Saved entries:
--------------------------------------------------
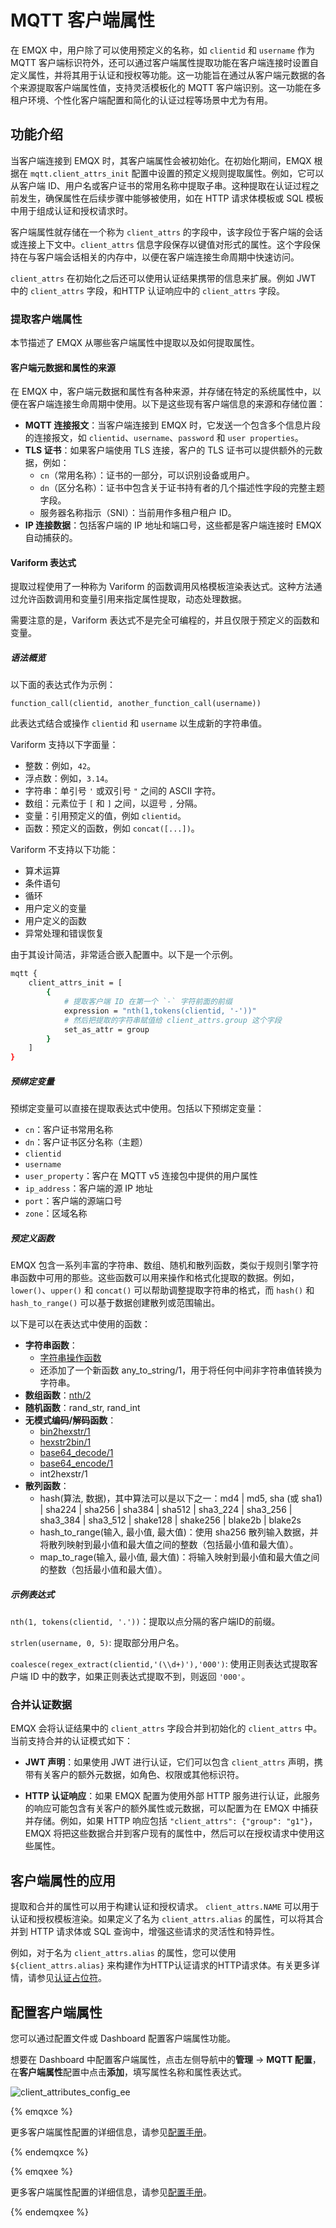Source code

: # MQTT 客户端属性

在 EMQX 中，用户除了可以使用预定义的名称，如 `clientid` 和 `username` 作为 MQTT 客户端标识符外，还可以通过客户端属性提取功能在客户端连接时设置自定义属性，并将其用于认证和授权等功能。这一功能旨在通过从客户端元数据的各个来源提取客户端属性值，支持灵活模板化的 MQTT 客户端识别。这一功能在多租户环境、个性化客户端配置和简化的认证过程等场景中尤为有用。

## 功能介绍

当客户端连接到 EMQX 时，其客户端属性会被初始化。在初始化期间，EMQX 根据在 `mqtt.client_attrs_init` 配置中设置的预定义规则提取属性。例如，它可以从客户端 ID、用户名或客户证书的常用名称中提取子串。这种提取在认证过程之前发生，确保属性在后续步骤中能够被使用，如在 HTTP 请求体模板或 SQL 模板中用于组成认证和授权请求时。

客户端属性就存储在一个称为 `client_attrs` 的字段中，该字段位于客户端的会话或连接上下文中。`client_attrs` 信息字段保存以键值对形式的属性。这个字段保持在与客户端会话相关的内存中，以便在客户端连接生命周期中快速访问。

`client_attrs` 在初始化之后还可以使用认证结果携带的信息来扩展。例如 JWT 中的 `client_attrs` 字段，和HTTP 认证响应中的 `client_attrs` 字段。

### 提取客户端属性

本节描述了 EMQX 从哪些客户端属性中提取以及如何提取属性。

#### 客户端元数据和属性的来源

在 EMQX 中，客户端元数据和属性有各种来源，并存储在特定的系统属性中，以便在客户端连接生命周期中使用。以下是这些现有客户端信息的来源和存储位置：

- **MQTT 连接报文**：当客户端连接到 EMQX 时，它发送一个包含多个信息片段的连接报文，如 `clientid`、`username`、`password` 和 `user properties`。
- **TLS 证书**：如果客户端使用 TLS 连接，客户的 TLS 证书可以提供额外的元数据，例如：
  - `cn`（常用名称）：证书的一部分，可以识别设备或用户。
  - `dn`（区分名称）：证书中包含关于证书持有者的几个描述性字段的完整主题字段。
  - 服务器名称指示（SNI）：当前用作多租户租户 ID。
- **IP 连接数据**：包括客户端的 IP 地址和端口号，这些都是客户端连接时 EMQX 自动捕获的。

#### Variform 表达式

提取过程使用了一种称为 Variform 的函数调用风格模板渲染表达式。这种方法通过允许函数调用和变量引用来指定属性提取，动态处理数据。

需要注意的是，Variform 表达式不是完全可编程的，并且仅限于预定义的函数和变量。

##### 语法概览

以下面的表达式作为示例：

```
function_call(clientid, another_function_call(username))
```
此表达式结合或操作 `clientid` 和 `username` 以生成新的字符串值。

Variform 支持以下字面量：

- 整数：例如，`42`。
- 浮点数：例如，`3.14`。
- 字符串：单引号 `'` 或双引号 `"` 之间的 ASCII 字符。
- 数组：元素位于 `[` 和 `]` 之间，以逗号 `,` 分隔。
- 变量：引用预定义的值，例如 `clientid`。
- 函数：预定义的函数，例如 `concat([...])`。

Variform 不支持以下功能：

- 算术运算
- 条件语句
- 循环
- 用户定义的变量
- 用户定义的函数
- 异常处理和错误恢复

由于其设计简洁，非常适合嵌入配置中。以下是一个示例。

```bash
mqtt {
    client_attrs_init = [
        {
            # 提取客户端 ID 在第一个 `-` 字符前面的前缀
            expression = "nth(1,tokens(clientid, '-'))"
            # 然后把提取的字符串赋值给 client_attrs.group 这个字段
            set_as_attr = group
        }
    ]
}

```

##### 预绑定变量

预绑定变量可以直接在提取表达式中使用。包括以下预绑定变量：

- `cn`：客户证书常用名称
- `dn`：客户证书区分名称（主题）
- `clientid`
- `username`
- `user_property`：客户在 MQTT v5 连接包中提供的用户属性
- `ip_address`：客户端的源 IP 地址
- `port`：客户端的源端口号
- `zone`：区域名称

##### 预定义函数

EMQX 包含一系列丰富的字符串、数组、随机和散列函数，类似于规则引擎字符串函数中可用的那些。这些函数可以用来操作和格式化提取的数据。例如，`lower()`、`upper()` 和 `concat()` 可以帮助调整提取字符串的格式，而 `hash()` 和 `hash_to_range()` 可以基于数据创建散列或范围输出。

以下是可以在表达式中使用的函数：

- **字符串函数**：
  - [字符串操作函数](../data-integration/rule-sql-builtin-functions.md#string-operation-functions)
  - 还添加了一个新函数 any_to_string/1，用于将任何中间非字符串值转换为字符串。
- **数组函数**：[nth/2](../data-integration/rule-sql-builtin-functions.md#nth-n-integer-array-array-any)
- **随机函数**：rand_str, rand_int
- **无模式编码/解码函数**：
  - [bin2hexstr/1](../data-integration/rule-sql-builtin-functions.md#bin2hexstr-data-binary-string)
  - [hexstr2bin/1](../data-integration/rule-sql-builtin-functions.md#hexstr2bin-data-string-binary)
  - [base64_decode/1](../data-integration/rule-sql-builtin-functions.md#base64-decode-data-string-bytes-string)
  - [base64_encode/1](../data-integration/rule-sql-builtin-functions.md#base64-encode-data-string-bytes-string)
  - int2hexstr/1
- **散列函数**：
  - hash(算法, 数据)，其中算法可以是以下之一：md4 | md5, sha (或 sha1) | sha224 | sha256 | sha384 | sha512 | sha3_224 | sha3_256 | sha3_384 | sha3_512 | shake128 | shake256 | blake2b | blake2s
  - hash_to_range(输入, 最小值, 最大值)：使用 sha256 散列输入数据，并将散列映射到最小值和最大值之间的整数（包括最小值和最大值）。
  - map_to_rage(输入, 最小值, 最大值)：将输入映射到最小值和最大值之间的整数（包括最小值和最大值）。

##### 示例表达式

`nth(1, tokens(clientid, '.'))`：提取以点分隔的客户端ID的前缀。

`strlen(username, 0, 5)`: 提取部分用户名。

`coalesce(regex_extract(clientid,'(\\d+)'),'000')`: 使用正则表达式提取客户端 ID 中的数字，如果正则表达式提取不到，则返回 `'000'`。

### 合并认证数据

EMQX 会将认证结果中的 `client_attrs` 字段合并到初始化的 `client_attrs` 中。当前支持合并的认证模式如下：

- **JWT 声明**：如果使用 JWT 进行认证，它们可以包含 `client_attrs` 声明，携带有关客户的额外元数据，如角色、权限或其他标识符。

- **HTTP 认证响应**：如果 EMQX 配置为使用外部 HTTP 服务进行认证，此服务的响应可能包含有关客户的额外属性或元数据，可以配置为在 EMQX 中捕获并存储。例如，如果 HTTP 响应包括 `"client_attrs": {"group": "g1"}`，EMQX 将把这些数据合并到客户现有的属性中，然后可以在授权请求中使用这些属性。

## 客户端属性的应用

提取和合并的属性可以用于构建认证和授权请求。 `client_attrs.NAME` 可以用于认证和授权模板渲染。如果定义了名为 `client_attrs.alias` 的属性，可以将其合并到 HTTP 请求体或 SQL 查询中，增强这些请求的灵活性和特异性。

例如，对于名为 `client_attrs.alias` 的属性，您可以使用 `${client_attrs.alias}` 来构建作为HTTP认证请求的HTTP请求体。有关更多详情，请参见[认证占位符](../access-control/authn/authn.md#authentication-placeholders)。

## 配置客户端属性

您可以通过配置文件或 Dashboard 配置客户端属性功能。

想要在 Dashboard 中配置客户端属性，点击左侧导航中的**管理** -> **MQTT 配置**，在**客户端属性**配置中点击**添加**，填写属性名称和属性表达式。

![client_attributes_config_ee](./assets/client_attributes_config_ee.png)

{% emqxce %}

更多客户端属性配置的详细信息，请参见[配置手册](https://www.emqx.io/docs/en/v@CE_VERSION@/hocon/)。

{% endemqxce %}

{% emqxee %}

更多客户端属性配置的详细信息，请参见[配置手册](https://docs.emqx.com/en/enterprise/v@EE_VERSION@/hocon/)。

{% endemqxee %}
--------------------------------------------------
TASK REQUIREMENTS: Word for word, restate the records shown above, minus the pictures.

SOLUTION:
Source code

: # MQTT 客户端属性

在 EMQX 中，用户除了可以使用预定义的名称，如 `clientid` 和 `username` 作为 MQTT 客户端标识符外，还可以通过客户端属性提取功能在客户端连接时设置自定义属性，并将其用于认证和授权等功能。这一功能旨在通过从客户端元数据的各个来源提取客户端属性值，支持灵活模板化的 MQTT 客户端识别。这一功能在多租户环境、个性化客户端配置和简化的认证过程等场景中尤为有用。

## 功能介绍

当客户端连接到 EMQX 时，其客户端属性会被初始化。在初始化期间，EMQX 根据在 `mqtt.client_attrs_init` 配置中设置的预定义规则提取属性。例如，它可以从客户端 ID、用户名或客户证书的常用名称中提取子串。这种提取在认证过程之前发生，确保属性在后续步骤中能够被使用，如在 HTTP 请求体模板或 SQL 模板中用于组成认证和授权请求时。

客户端属性就存储在一个称为 `client_attrs` 的字段中，该字段位于客户端的会话或连接上下文中。`client_attrs` 信息字段保存以键值对形式的属性。这个字段保持在与客户端会话相关的内存中，以便在客户端连接生命周期中快速访问。

`client_attrs` 在初始化之后还可以使用认证结果携带的信息来扩展。例如 JWT 中的 `client_attrs` 字段，和HTTP 认证响应中的 `client_attrs` 字段。

### 提取客户端属性

本节描述了 EMQX 从哪些客户端属性中提取以及如何提取属性。

#### 客户端元数据和属性的来源

在 EMQX 中，客户端元数据和属性有各种来源，并存储在特定的系统属性中，以便在客户端连接生命周期中使用。以下是这些现有客户端信息的来源和存储位置：

- **MQTT 连接报文**：当客户端连接到 EMQX 时，它发送一个包含多个信息片段的连接报文，如 `clientid`、`username`、`password` 和 `user properties`。
- **TLS 证书**：如果客户端使用 TLS 连接，客户的 TLS 证书可以提供额外的元数据，例如：
  - `cn`（常用名称）：证书的一部分，可以识别设备或用户。
  - `dn`（区分名称）：证书中包含关于证书持有者的几个描述性字段的完整主题字段。
  - 服务器名称指示（SNI）：当前用作多租户租户 ID。
- **IP 连接数据**：包括客户端的 IP 地址和端口号，这些都是客户端连接时 EMQX 自动捕获的。

#### Variform 表达式

提取过程使用了一种称为 Variform 的函数调用风格模板渲染表达式。这种方法通过允许函数调用和变量引用来指定属性提取，动态处理数据。

需要注意的是，Variform 表达式不是完全可编程的，并且仅限于预定义的函数和变量。

##### 语法概览

以下面的表达式作为示例：

```
function_call(clientid, another_function_call(username))
```
此表达式结合或操作 `clientid` 和 `username` 以生成新的字符串值。

Variform 支持以下字面量：

- 整数：例如，`42`。
- 浮点数：例如，`3.14`。
- 字符串：单引号 `'` 或双引号 `"` 之间的 ASCII 字符。
- 数组：元素位于 `[` 和 `]` 之间，以逗号 `,` 分隔。
- 变量：引用预定义的值，例如 `clientid`。
- 函数：预定义的函数，例如 `concat([...])`。

Variform 不支持以下功能：

- 算术运算
- 条件语句
- 循环
- 用户定义的变量
- 用户定义的函数
- 异常处理和错误恢复

由于其设计简洁，非常适合嵌入配置中。以下是一个示例。

```bash
mqtt {
    client_attrs_init = [
        {
            # 提取客户端 ID 在第一个 `-` 字符前面的前缀
            expression = "nth(1,tokens(clientid, '-'))"
            # 然后把提取的字符串赋值给 client_attrs.group 这个字段
            set_as_attr = group
        }
    ]
}

```

##### 预绑定变量

预绑定变量可以直接在提取表达式中使用。包括以下预绑定变量：

- `cn`：客户证书常用名称
- `dn`：客户证书区分名称（主题）
- `clientid`
- `username`
- `user_property`：客户在 MQTT v5 连接包中提供的用户属性
- `ip_address`：客户端的源 IP 地址
- `port`：客户端的源端口号
- `zone`：区域名称

##### 预定义函数

EMQX 包含一系列丰富的字符串、数组、随机和散列函数，类似于规则引擎字符串函数中可用的那些。这些函数可以用来操作和格式化提取的数据。例如，`lower()`、`upper()` 和 `concat()` 可以帮助调整提取字符串的格式，而 `hash()` 和 `hash_to_range()` 可以基于数据创建散列或范围输出。

以下是可以在表达式中使用的函数：

- **字符串函数**：
  - [字符串操作函数](../data-integration/rule-sql-builtin-functions.md#string-operation-functions)
  - 还添加了一个新函数 any_to_string/1，用于将任何中间非字符串值转换为字符串。
- **数组函数**：[nth/2](../data-integration/rule-sql-builtin-functions.md#nth-n-integer-array-array-any)
- **随机函数**：rand_str, rand_int
- **无模式编码/解码函数**：
  - [bin2hexstr/1](../data-integration/rule-sql-builtin-functions.md#bin2hexstr-data-binary-string)
  - [hexstr2bin/1](../data-integration/rule-sql-builtin-functions.md#hexstr2bin-data-string-binary)
  - [base64_decode/1](../data-integration/rule-sql-builtin-functions.md#base64-decode-data-string-bytes-string)
  - [base64_encode/1](../data-integration/rule-sql-builtin-functions.md#base64-encode-data-string-bytes-string)
  - int2hexstr/1
- **散列函数**：
  - hash(算法, 数据)，其中算法可以是以下之一：md4 | md5, sha (或 sha1) | sha224 | sha256 | sha384 | sha512 | sha3_224 | sha3_256 | sha3_384 | sha3_512 | shake128 | shake256 | blake2b | blake2s
  - hash_to_range(输入, 最小值, 最大值)：使用 sha256 散列输入数据，并将散列映射到最小值和最大值之间的整数（包括最小值和最大值）。
  - map_to_rage(输入, 最小值, 最大值)：将输入映射到最小值和最大值之间的整数（包括最小值和最大值）。

##### 示例表达式

`nth(1, tokens(clientid, '.'))`：提取以点分隔的客户端ID的前缀。

`strlen(username, 0, 5)`: 提取部分用户名。

`coalesce(regex_extract(clientid,'(\\d+)'),'000')`: 使用正则表达式提取客户端 ID 中的数字，如果正则表达式提取不到，则返回 `'000'`。

### 合并认证数据

EMQX 会将认证结果中的 `client_attrs` 字段合并到初始化的 `client_attrs` 中。当前支持合并的认证模式如下：

- **JWT 声明**：如果使用 JWT 进行认证，它们可以包含 `client_attrs` 声明，携带有关客户的额外元数据，如角色、权限或其他标识符。

- **HTTP 认证响应**：如果 EMQX 配置为使用外部 HTTP 服务进行认证，此服务的响应可能包含有关客户的额外属性或元数据，可以配置为在 EMQX 中捕获并存储。例如，如果 HTTP 响应包括 `"client_attrs": {"group": "g1"}`，EMQX 将把这些数据合并到客户现有的属性中，然后可以在授权请求中使用这些属性。

## 客户端属性的应用

提取和合并的属性可以用于构建认证和授权请求。 `client_attrs.NAME` 可以用于认证和授权模板渲染。如果定义了名为 `client_attrs.alias` 的属性，可以将其合并到 HTTP 请求体或 SQL 查询中，增强这些请求的灵活性和特异性。

例如，对于名为 `client_attrs.alias` 的属性，您可以使用 `${client_attrs.alias}` 来构建作为HTTP认证请求的HTTP请求体。有关更多详情，请参见[认证占位符](../access-control/authn/authn.md#authentication-placeholders)。

## 配置客户端属性

您可以通过配置文件或 Dashboard 配置客户端属性功能。

想要在 Dashboard 中配置客户端属性，点击左侧导航中的**管理** -> **MQTT 配置**，在**客户端属性**配置中点击**添加**，填写属性名称和属性表达式。

![client_attributes_config_ee](./assets/client_attributes_config_ee.png)

{% emqxce %}

更多客户端属性配置的详细信息，请参见[配置手册](https://www.emqx.io/docs/en/v@CE_VERSION@/hocon/)。

{% endemqxce %}

{% emqxee %}

更多客户端属性配置的详细信息，请参见[配置手册](https://docs.emqx.com/en/enterprise/v@EE_VERSION@/hocon/)。

{% endemqxee %}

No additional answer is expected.